Collected data
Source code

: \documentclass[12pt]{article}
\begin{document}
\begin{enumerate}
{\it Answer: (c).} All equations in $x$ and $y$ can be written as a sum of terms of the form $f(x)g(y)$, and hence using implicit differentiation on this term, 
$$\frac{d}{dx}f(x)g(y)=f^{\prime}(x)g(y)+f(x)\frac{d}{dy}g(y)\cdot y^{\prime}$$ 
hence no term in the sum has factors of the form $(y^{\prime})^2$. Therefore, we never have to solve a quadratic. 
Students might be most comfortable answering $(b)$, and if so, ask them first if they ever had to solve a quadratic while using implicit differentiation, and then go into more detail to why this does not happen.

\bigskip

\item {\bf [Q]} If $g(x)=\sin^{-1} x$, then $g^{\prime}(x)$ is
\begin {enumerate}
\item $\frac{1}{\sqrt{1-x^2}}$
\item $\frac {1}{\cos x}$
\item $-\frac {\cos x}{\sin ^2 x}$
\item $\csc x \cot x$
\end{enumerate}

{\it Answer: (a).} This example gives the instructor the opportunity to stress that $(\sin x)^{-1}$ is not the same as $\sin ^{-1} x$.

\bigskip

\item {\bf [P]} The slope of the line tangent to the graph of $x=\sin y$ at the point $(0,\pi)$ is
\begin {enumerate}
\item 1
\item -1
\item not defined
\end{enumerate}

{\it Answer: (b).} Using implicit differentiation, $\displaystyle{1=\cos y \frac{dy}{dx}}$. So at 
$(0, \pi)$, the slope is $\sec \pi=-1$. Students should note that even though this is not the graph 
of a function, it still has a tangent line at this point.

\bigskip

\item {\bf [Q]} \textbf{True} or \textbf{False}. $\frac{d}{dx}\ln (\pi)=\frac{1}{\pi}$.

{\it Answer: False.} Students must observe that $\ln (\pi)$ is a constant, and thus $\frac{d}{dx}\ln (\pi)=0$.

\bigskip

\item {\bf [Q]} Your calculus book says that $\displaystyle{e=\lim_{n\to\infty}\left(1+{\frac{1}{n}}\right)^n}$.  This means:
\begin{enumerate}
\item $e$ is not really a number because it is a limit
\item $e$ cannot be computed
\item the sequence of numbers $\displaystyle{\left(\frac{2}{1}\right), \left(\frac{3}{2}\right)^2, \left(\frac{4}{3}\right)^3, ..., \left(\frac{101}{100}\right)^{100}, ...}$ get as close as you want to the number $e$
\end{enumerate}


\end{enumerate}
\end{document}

[The task]
Write out all the records again, exactly as they appear.

[Result of this task]
Source code

: \documentclass[12pt]{article}
\begin{document}
\begin{enumerate}
{\it Answer: (c).} All equations in $x$ and $y$ can be written as a sum of terms of the form $f(x)g(y)$, and hence using implicit differentiation on this term, 
$$\frac{d}{dx}f(x)g(y)=f^{\prime}(x)g(y)+f(x)\frac{d}{dy}g(y)\cdot y^{\prime}$$ 
hence no term in the sum has factors of the form $(y^{\prime})^2$. Therefore, we never have to solve a quadratic. 
Students might be most comfortable answering $(b)$, and if so, ask them first if they ever had to solve a quadratic while using implicit differentiation, and then go into more detail to why this does not happen.

\bigskip

\item {\bf [Q]} If $g(x)=\sin^{-1} x$, then $g^{\prime}(x)$ is
\begin {enumerate}
\item $\frac{1}{\sqrt{1-x^2}}$
\item $\frac {1}{\cos x}$
\item $-\frac {\cos x}{\sin ^2 x}$
\item $\csc x \cot x$
\end{enumerate}

{\it Answer: (a).} This example gives the instructor the opportunity to stress that $(\sin x)^{-1}$ is not the same as $\sin ^{-1} x$.

\bigskip

\item {\bf [P]} The slope of the line tangent to the graph of $x=\sin y$ at the point $(0,\pi)$ is
\begin {enumerate}
\item 1
\item -1
\item not defined
\end{enumerate}

{\it Answer: (b).} Using implicit differentiation, $\displaystyle{1=\cos y \frac{dy}{dx}}$. So at 
$(0, \pi)$, the slope is $\sec \pi=-1$. Students should note that even though this is not the graph 
of a function, it still has a tangent line at this point.

\bigskip

\item {\bf [Q]} \textbf{True} or \textbf{False}. $\frac{d}{dx}\ln (\pi)=\frac{1}{\pi}$.

{\it Answer: False.} Students must observe that $\ln (\pi)$ is a constant, and thus $\frac{d}{dx}\ln (\pi)=0$.

\bigskip

\item {\bf [Q]} Your calculus book says that $\displaystyle{e=\lim_{n\to\infty}\left(1+{\frac{1}{n}}\right)^n}$.  This means:
\begin{enumerate}
\item $e$ is not really a number because it is a limit
\item $e$ cannot be computed
\item the sequence of numbers $\displaystyle{\left(\frac{2}{1}\right), \left(\frac{3}{2}\right)^2, \left(\frac{4}{3}\right)^3, ..., \left(\frac{101}{100}\right)^{100}, ...}$ get as close as you want to the number $e$
\end{enumerate}


\end{enumerate}
\end{document}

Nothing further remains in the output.